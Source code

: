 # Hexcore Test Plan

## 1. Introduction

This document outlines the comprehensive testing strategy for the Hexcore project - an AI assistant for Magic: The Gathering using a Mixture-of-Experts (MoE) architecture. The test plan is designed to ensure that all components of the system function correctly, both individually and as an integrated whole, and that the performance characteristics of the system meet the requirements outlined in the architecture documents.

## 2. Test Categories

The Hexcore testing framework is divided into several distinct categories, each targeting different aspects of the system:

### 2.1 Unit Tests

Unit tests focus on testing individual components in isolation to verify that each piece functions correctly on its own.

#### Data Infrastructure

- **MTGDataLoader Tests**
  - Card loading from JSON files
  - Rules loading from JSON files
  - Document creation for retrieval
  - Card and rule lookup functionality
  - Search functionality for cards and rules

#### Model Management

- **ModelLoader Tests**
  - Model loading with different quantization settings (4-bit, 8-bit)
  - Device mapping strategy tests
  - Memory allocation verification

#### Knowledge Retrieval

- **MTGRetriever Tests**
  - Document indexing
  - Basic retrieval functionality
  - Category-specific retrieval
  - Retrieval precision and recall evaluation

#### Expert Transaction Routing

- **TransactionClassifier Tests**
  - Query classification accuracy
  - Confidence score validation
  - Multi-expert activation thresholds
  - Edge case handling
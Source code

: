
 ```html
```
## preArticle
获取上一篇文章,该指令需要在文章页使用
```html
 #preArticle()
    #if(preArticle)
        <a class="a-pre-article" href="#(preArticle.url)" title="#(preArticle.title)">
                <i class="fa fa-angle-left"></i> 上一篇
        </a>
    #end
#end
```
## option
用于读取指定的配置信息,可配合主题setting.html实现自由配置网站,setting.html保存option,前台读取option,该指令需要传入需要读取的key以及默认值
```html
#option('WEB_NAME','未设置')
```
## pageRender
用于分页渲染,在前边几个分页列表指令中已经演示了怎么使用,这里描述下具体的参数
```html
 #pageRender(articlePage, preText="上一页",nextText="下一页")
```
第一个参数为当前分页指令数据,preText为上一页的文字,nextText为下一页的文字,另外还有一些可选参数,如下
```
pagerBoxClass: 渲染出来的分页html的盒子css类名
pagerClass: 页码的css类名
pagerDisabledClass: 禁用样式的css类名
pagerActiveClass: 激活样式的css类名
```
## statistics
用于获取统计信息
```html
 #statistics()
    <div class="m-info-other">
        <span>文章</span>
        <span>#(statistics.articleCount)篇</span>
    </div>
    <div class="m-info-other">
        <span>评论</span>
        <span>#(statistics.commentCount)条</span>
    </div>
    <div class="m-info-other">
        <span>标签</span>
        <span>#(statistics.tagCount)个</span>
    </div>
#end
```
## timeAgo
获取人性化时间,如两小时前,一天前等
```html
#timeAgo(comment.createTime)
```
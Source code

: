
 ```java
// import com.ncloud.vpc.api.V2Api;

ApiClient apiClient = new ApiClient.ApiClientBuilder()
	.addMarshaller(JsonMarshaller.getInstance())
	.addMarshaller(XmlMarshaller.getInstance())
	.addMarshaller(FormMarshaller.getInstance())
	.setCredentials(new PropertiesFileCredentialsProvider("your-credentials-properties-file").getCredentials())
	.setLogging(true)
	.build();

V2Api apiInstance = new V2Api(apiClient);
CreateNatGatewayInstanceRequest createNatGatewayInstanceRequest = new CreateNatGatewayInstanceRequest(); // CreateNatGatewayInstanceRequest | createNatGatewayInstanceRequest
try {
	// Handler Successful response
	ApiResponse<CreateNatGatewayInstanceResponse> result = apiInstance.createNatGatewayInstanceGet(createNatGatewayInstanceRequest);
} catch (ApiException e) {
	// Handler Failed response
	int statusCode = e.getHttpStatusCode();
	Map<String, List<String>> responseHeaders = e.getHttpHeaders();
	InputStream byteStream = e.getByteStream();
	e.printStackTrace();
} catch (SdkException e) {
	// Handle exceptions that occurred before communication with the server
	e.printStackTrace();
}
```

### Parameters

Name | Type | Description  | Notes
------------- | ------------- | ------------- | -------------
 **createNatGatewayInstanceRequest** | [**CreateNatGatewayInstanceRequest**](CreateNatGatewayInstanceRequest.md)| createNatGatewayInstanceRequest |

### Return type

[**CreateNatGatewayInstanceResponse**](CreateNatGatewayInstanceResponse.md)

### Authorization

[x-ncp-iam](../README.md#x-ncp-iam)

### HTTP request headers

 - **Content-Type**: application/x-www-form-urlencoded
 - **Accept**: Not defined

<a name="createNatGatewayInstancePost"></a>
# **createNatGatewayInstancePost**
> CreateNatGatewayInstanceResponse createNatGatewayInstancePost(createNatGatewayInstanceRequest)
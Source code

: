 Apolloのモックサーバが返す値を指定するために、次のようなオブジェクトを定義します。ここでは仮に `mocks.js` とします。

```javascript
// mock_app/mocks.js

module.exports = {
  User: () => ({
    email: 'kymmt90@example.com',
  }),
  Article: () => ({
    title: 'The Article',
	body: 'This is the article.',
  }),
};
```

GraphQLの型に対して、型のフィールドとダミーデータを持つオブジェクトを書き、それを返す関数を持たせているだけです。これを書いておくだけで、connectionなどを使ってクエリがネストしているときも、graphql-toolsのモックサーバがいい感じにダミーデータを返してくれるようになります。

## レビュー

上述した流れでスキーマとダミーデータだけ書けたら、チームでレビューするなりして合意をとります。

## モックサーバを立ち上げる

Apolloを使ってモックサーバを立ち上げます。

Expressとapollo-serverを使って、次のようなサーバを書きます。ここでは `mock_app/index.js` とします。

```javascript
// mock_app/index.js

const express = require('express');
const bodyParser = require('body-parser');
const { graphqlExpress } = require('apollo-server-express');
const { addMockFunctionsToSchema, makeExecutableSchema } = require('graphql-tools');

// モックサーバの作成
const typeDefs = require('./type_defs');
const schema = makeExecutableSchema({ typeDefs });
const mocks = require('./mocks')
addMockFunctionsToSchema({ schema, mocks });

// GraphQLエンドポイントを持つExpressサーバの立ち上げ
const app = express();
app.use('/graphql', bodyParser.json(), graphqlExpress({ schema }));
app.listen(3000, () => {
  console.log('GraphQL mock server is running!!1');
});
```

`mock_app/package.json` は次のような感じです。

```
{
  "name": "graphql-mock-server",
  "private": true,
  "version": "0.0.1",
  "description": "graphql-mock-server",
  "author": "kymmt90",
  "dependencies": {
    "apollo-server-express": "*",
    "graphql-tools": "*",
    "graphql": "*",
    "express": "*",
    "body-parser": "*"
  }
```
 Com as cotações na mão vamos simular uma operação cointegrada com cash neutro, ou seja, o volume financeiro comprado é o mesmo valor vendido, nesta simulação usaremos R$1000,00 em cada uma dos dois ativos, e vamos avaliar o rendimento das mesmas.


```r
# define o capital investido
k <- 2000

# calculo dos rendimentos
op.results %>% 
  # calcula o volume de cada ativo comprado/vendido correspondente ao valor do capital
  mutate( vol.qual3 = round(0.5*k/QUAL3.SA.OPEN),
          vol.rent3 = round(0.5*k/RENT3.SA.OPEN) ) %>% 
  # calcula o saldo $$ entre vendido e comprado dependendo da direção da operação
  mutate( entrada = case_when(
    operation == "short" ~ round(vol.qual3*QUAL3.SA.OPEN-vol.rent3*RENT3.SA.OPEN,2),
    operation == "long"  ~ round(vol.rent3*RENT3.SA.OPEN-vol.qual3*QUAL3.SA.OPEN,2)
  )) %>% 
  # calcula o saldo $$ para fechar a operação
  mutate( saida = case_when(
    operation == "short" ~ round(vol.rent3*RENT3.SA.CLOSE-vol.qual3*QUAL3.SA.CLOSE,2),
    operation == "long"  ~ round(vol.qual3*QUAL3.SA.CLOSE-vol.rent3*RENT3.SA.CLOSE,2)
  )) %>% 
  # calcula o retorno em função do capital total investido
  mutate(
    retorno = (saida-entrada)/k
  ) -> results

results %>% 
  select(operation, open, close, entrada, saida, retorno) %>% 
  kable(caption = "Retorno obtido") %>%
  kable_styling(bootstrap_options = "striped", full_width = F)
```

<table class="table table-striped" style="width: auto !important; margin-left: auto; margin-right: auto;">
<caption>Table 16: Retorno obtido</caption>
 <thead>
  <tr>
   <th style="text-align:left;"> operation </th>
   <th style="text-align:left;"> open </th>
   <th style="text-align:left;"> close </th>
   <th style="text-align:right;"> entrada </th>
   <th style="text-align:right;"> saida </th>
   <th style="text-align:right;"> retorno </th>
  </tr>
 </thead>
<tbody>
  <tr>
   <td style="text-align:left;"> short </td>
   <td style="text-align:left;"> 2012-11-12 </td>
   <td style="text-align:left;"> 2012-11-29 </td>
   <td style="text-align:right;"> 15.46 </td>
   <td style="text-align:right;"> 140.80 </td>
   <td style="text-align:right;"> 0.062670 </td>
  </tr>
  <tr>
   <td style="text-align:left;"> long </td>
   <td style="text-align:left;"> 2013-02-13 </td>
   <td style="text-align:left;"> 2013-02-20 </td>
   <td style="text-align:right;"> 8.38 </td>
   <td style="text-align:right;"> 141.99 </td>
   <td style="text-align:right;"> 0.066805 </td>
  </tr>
+-------+
**What is required**
Filter the entries above and keep only the lines with the word "pageRender".

**Written solution**
## pageRender
 #pageRender(articlePage, preText="上一页",nextText="下一页")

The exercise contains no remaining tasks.